May/June 2017 Issue
Yoga For Addiction — Tapping the Body's Wisdom
Experts suggest that less talk and more action may help people with substance use disorders.
In 2014, roughly 21.5 million people over the age of 12 had a substance use disorder in the past year, according to the Substance Abuse and Mental Health Services Administration's 2014 National Survey on Drug Use and Health. Alcohol abuse affected 17 million people and illicit drug use 7.1 million, while 2.6 million had both. And the Centers for Disease Control and Prevention confirms that overdose deaths from heroin have been on the rise, increasing more than fivefold from 2002 to 2014. Equally concerning are the increasing numbers of individuals abusing prescription opioid drugs. The National Institute on Drug Abuse estimates that crime, health care, and lost productivity related to tobacco, alcohol, and illicit drug abuse cost the nation more than $700 billion each year. These statistics suggest that the need for effective care is more urgent than ever, yet outcomes of existing therapeutic strategies for addictive behaviors are disappointing.

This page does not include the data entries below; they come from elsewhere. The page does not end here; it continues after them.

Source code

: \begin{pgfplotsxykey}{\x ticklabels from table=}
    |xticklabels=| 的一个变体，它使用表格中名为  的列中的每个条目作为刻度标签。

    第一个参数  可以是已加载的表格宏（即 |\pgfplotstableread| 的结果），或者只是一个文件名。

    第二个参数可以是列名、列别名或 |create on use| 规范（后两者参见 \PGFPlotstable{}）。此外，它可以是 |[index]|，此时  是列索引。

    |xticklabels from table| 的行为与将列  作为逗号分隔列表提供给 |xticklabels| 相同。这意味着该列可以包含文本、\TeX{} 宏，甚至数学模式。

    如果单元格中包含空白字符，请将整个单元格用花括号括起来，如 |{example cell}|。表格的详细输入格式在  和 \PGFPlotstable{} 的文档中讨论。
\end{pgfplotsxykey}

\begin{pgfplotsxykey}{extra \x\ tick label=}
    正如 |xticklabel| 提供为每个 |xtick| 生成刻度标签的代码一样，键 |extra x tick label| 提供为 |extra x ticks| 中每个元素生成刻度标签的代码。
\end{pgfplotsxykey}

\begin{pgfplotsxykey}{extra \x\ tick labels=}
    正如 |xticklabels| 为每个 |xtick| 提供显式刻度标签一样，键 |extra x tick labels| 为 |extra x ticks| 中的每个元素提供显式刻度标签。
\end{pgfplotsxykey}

Therapists, who primarily are trained to use language to help their clients overcome challenges, appeal to the mind to encourage new ways of thinking and bring about changes in beliefs or behaviors. Standard therapeutic approaches to addiction—talk therapies such as cognitive behavior therapy or 12-step programs—rely on words and the sharing of information. Results have been less than ideal, and relapse rates are exceedingly high. These unsatisfactory outcomes, coupled with the widening heroin and opiate addiction crisis, make the need for innovative approaches increasingly desirable.
Social workers and other practitioners are exploring complementary strategies that involve less talk and more action. Yoga therapists, for example, suggest that a better path to releasing emotional pain and promoting healing is through the body. They emphasize the need to focus not on new ways of thinking, but on new ways of feeling.
Yoga is progressively being incorporated into treatment and recovery programs for individuals with substance use disorders, in inpatient and outpatient rehabilitation settings, prisons, 12-step programs, and other community environments. At the same time, many health care professionals and therapists in private practice, including social workers, are adding yoga to their therapeutic toolboxes, becoming trained themselves to employ yoga therapy as an adjunct to their work with people in treatment and recovery. These techniques also are being used to help individuals with eating disorders as well as sex, gambling, shopping, and nicotine addictions.
Yoga chiefly combines breathing exercises, physical postures known as asanas, strength exercises, and the cultivation of mindful attention, sensory awareness, and intense concentration. Regular practice is known to contribute to optimal wellness and provides multiple benefits, both physical and emotional, including the development or reinforcement of discipline, improved impulse control, relief from stress, reduction in blood pressure, easing of muscle tension, reduced emotional distress, and the generation of new neural connections. And considerable research shows that yoga therapy—the use of yoga principles and poses within the therapeutic setting—is an effective complementary approach to a range of illnesses and psychological conditions.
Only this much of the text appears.